RECORDS:
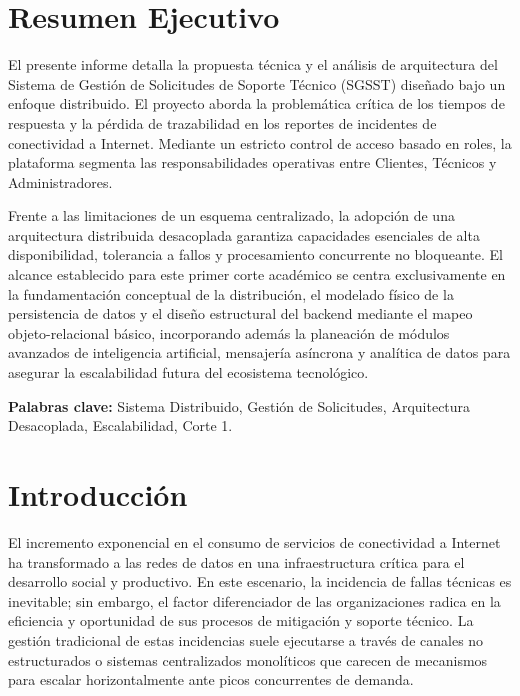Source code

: \documentclass[12pt,letterpaper]{article}
\begin{document}
\newpage
\tableofcontents 
\newpage

\section{Resumen Ejecutivo}
El presente informe detalla la propuesta técnica y el análisis de arquitectura del Sistema de Gestión de Solicitudes de Soporte Técnico (SGSST) diseñado bajo un enfoque distribuido. El proyecto aborda la problemática crítica de los tiempos de respuesta y la pérdida de trazabilidad en los reportes de incidentes de conectividad a Internet. Mediante un estricto control de acceso basado en roles, la plataforma segmenta las responsabilidades operativas entre Clientes, Técnicos y Administradores. 

Frente a las limitaciones de un esquema centralizado, la adopción de una arquitectura distribuida desacoplada garantiza capacidades esenciales de alta disponibilidad, tolerancia a fallos y procesamiento concurrente no bloqueante. El alcance establecido para este primer corte académico se centra exclusivamente en la fundamentación conceptual de la distribución, el modelado físico de la persistencia de datos y el diseño estructural del backend mediante el mapeo objeto-relacional básico, incorporando además la planeación de módulos avanzados de inteligencia artificial, mensajería asíncrona y analítica de datos para asegurar la escalabilidad futura del ecosistema tecnológico.

\textbf{Palabras clave:} Sistema Distribuido, Gestión de Solicitudes, Arquitectura Desacoplada, Escalabilidad, Corte 1.

\newpage
\section{Introducción}
El incremento exponencial en el consumo de servicios de conectividad a Internet ha transformado a las redes de datos en una infraestructura crítica para el desarrollo social y productivo. En este escenario, la incidencia de fallas técnicas es inevitable; sin embargo, el factor diferenciador de las organizaciones radica en la eficiencia y oportunidad de sus procesos de mitigación y soporte técnico. La gestión tradicional de estas incidencias suele ejecutarse a través de canales no estructurados o sistemas centralizados monolíticos que carecen de mecanismos para escalar horizontalmente ante picos concurrentes de demanda.
\end{document}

DIRECTIONS FOR THIS TASK:
The records are to be returned verbatim. Skip any picture they contain.

FINISHED EXERCISE:
Source code

: \documentclass[12pt,letterpaper]{article}
\begin{document}
\newpage
\tableofcontents 
\newpage

\section{Resumen Ejecutivo}
El presente informe detalla la propuesta técnica y el análisis de arquitectura del Sistema de Gestión de Solicitudes de Soporte Técnico (SGSST) diseñado bajo un enfoque distribuido. El proyecto aborda la problemática crítica de los tiempos de respuesta y la pérdida de trazabilidad en los reportes de incidentes de conectividad a Internet. Mediante un estricto control de acceso basado en roles, la plataforma segmenta las responsabilidades operativas entre Clientes, Técnicos y Administradores. 

Frente a las limitaciones de un esquema centralizado, la adopción de una arquitectura distribuida desacoplada garantiza capacidades esenciales de alta disponibilidad, tolerancia a fallos y procesamiento concurrente no bloqueante. El alcance establecido para este primer corte académico se centra exclusivamente en la fundamentación conceptual de la distribución, el modelado físico de la persistencia de datos y el diseño estructural del backend mediante el mapeo objeto-relacional básico, incorporando además la planeación de módulos avanzados de inteligencia artificial, mensajería asíncrona y analítica de datos para asegurar la escalabilidad futura del ecosistema tecnológico.

\textbf{Palabras clave:} Sistema Distribuido, Gestión de Solicitudes, Arquitectura Desacoplada, Escalabilidad, Corte 1.

\newpage
\section{Introducción}
El incremento exponencial en el consumo de servicios de conectividad a Internet ha transformado a las redes de datos en una infraestructura crítica para el desarrollo social y productivo. En este escenario, la incidencia de fallas técnicas es inevitable; sin embargo, el factor diferenciador de las organizaciones radica en la eficiencia y oportunidad de sus procesos de mitigación y soporte técnico. La gestión tradicional de estas incidencias suele ejecutarse a través de canales no estructurados o sistemas centralizados monolíticos que carecen de mecanismos para escalar horizontalmente ante picos concurrentes de demanda.
\end{document}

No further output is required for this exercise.